**Exercise prompt**. Check each line below for the word "begin" and give the count alone.

**Records provided**.
▬▬▬▬▬▬▬▬▬▬

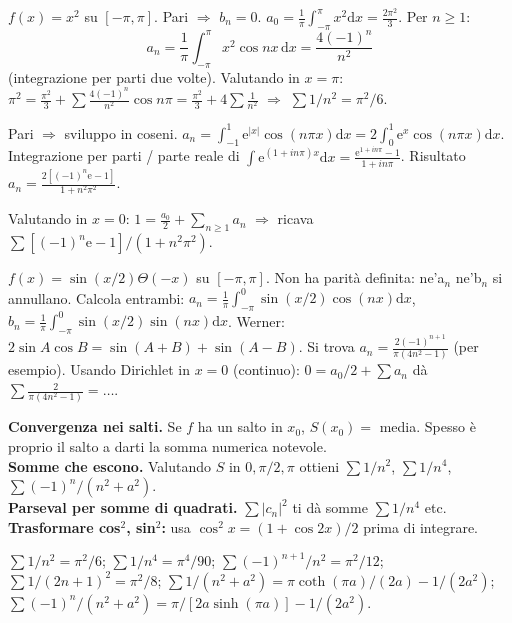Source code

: \documentclass[11pt,a4paper,openany]{book}
\theoremstyle{definition}
\newcommand{\dd}{\mathrm{d}}
\newcommand{\eu}{\mathrm{e}}
\begin{document}
\begin{esempio}[Scritto 15/01/2024, Es. 4]
$f(x)=x^2$ su $[-\pi,\pi]$. Pari $\Rightarrow$ $b_n=0$. $a_0=\frac{1}{\pi}\int_{-\pi}^\pi x^2\dd x=\frac{2\pi^2}{3}$. Per $n\ge 1$:
$$a_n=\frac{1}{\pi}\int_{-\pi}^\pi x^2\cos nx\,\dd x=\frac{4(-1)^n}{n^2}$$
(integrazione per parti due volte). Valutando in $x=\pi$: $\pi^2=\frac{\pi^2}{3}+\sum\frac{4(-1)^n}{n^2}\cos n\pi=\frac{\pi^2}{3}+4\sum\frac{1}{n^2}$ $\Rightarrow$ $\sum 1/n^2=\pi^2/6$.
\end{esempio}

\begin{esempio}[{Scritto 03/07/2024, Es. 3 -- $\eu^{|x|}$ su $[-1,1]$}]
Pari $\Rightarrow$ sviluppo in coseni. $a_n=\int_{-1}^1\eu^{|x|}\cos(n\pi x)\dd x=2\int_0^1\eu^x\cos(n\pi x)\dd x$. Integrazione per parti / parte reale di $\int\eu^{(1+in\pi)x}\dd x=\frac{\eu^{1+in\pi}-1}{1+in\pi}$. Risultato $a_n=\frac{2[(-1)^n\eu-1]}{1+n^2\pi^2}$.

Valutando in $x=0$: $1=\frac{a_0}{2}+\sum_{n\ge 1}a_n$ $\Rightarrow$ ricava $\sum[(-1)^n\eu-1]/(1+n^2\pi^2)$.
\end{esempio}

\begin{esempio}[Scritto 05/05/2025, Es. 3]
$f(x)=\sin(x/2)\Theta(-x)$ su $[-\pi,\pi]$. Non ha parit\`a definita: ne'a$_n$ ne'b$_n$ si annullano. Calcola entrambi: $a_n=\frac{1}{\pi}\int_{-\pi}^0\sin(x/2)\cos(nx)\dd x$, $b_n=\frac{1}{\pi}\int_{-\pi}^0\sin(x/2)\sin(nx)\dd x$. Werner: $2\sin A\cos B=\sin(A+B)+\sin(A-B)$. Si trova $a_n=\frac{2(-1)^{n+1}}{\pi(4n^2-1)}$ (per esempio). Usando Dirichlet in $x=0$ (continuo): $0=a_0/2+\sum a_n$ d\`a $\sum\frac{2}{\pi(4n^2-1)}=\dots$.
\end{esempio}

\begin{trucco}
\textbf{Convergenza nei salti.} Se $f$ ha un salto in $x_0$, $S(x_0)=$ media. Spesso \`e proprio il salto a darti la somma numerica notevole.\\
\textbf{Somme che escono.} Valutando $S$ in $0,\pi/2,\pi$ ottieni $\sum 1/n^2$, $\sum 1/n^4$, $\sum(-1)^n/(n^2+a^2)$.\\
\textbf{Parseval per somme di quadrati.} $\sum|c_n|^2$ ti d\`a somme $\sum 1/n^4$ etc.\\
\textbf{Trasformare cos$^2$, sin$^2$:} usa $\cos^2 x=(1+\cos 2x)/2$ prima di integrare.
\end{trucco}

\begin{formulario}
$\sum 1/n^2=\pi^2/6$; $\sum 1/n^4=\pi^4/90$; $\sum (-1)^{n+1}/n^2=\pi^2/12$; $\sum 1/(2n+1)^2=\pi^2/8$; $\sum 1/(n^2+a^2)=\pi\coth(\pi a)/(2a)-1/(2a^2)$; $\sum(-1)^n/(n^2+a^2)=\pi/[2a\sinh(\pi a)]-1/(2a^2)$.
\end{formulario}
\end{document}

▬▬▬▬▬▬▬▬▬▬

**Solution below**. 6